I know I'm about a week late but I just had to discuss this. Many of us must have read the story on Yahoo about a stepmom who punished her step daughter for bullying. For those who didn't let me summarise:
On Wednesday, a Murry, Utah-based woman named Ally Olsen, 41, discovered that her 10-year-old step daughter, Kaylee, was bullying a classmate. Kaylee’s teacher had emailed Olsen, explaining that the girl had been teasing a student for the past three weeks because of how she dressed. As a result, the victim no longer wanted to come to school. Olsen told Yahoo! Shine. “I confronted Kaylee who explained that she had called another girl ‘sleazy’ for wearing Daisy Duke shorts and a tank top. We've taught Kaylee to dress conservatively but never expected her to be judgmental.”
Olsen said Kaylee was not apologetic so in lieu of grounding her which she felt "Would not resonate” “I wanted Kaylee to truly experience the embarrassing feelings she had evoked in someone else by wearing clothes she felt self-conscious in,” says Olsen. “The goal wasn't to select clothes that were cheap; it was to buy things that Kaylee herself said she hated.” Also, Olsen told Kaylee that she wasn't going to force her to apologize to her classmate; her remorse had to be genuine.
So she got her some very 1930s style embarrassing outfits (no, they can't be classified as vintage). Although Kaylee cried, the next day she headed to school wearing one of the outfits under a coat that she had zipped up to her neck. “When she came home that afternoon, Kaylee said the kids laughed at her for wearing ‘pajamas.’ She also felt so guilty that she pulled her classmate aside and apologized for her behavior the previous day." To solidify the punishment, Olsen snapped a photo of Kaylee wearing the outfit (her face was blurred to protect her identity) and posted it on Facebook.

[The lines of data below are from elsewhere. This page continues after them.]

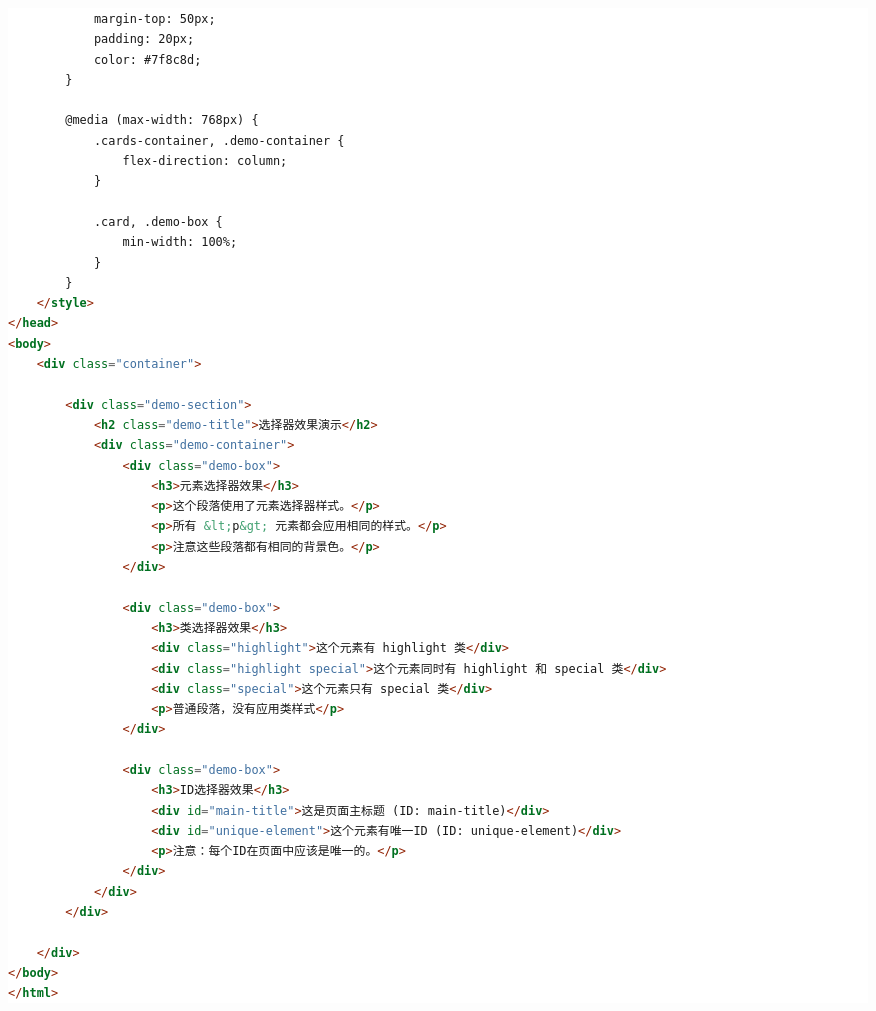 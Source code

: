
 ```html
            margin-top: 50px;
            padding: 20px;
            color: #7f8c8d;
        }
        
        @media (max-width: 768px) {
            .cards-container, .demo-container {
                flex-direction: column;
            }
            
            .card, .demo-box {
                min-width: 100%;
            }
        }
    </style>
</head>
<body>
    <div class="container">
        
        <div class="demo-section">
            <h2 class="demo-title">选择器效果演示</h2>
            <div class="demo-container">
                <div class="demo-box">
                    <h3>元素选择器效果</h3>
                    <p>这个段落使用了元素选择器样式。</p>
                    <p>所有 &lt;p&gt; 元素都会应用相同的样式。</p>
                    <p>注意这些段落都有相同的背景色。</p>
                </div>
                
                <div class="demo-box">
                    <h3>类选择器效果</h3>
                    <div class="highlight">这个元素有 highlight 类</div>
                    <div class="highlight special">这个元素同时有 highlight 和 special 类</div>
                    <div class="special">这个元素只有 special 类</div>
                    <p>普通段落，没有应用类样式</p>
                </div>
                
                <div class="demo-box">
                    <h3>ID选择器效果</h3>
                    <div id="main-title">这是页面主标题 (ID: main-title)</div>
                    <div id="unique-element">这个元素有唯一ID (ID: unique-element)</div>
                    <p>注意：每个ID在页面中应该是唯一的。</p>
                </div>
            </div>
        </div>
        
    </div>
</body>
</html>
```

By then, Olsen decided that Kaylee had suffered enough—until she learned that she had gotten into another altercation with a second girl. “When Kaylee explained how she had spoken rudely to a friend who was picking on her clothes, I decided that she needed to wear another embarrassing outfit the following day,”
Someone said “She was trying to help this girl understand what she had done and teach her a life lesson. She knew what would make her child remorseful, and she employed it.

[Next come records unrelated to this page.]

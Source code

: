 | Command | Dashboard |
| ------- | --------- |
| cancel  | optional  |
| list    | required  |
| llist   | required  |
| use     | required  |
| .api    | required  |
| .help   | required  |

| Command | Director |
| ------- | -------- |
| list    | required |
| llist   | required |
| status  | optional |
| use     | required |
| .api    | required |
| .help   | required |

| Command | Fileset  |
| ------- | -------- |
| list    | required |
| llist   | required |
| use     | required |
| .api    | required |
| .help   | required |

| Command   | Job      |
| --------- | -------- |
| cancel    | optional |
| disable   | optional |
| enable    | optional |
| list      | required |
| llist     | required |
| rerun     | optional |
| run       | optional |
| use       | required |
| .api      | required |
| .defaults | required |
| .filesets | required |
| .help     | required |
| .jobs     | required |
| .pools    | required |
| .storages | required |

I hear some of you asking "Why all that stress when she could give her 6 strokes of cain on her bottom and tell her not to do it again." Or " Try nonsense with my father, and you would sure have a nollywood movie tagged True Life Marks..". Yes, some Western countries frown at physical punishment but some parents still spank their kids. I personally know a lot of parents who still whack their kids in the UK. The cliche and ubiquitous rumor that it's only in Africa the kids are caned is so untrue.
This lady realised that experience is the best teacher and I like the fact that she didn't compel her child to apologise. She realised that with the right punishment she would apologise of her own volition.

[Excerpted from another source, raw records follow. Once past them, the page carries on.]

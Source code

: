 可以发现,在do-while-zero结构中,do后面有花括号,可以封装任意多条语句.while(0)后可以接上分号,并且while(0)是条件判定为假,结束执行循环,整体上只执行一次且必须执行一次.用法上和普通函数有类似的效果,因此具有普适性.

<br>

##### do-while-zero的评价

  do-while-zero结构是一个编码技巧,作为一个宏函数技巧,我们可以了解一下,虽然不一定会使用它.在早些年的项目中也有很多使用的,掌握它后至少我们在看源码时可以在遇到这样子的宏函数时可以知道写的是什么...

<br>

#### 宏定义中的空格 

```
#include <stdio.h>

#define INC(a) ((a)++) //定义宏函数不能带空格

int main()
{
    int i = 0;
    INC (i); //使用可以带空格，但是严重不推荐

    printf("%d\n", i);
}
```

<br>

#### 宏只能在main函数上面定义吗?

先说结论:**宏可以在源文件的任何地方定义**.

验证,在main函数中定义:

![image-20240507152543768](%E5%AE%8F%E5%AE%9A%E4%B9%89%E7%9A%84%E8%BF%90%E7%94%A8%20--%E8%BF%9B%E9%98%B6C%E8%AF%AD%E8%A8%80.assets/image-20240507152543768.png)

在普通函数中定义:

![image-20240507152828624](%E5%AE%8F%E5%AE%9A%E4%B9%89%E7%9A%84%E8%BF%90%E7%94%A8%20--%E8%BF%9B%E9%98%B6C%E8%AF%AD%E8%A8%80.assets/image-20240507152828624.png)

Another fact that hit me was the fact that this woman was a STEP MUM. One would think she would step aside for the girl's biological father to mette punishment, and the possibility of the girl not listening to her step mum was also a realistic possibility. But obviously there has been some respect, discipline and boundary setting in place that caused her to take the punishment gracefully.
School bullying is a national crisis, many kids have taken their lives because of it, for some it affects their grades and others join bad "gangs" to protect themselves from it. This is even worse now, as many of us join the diaspora. Kids must learn to respect all persons no matter how different the person dresses, speaks or anything else that makes them "different"
My personal opinion is that kids (the bullied) should be taught to have thick skin and self-esteem but that doesn't happen overnight. So perhaps the bullies should be given a taste of their own medicine. I admire the fact that with a little bit of effort and 'creativity' on the side of the parents, this former bully has been taught a life lesson.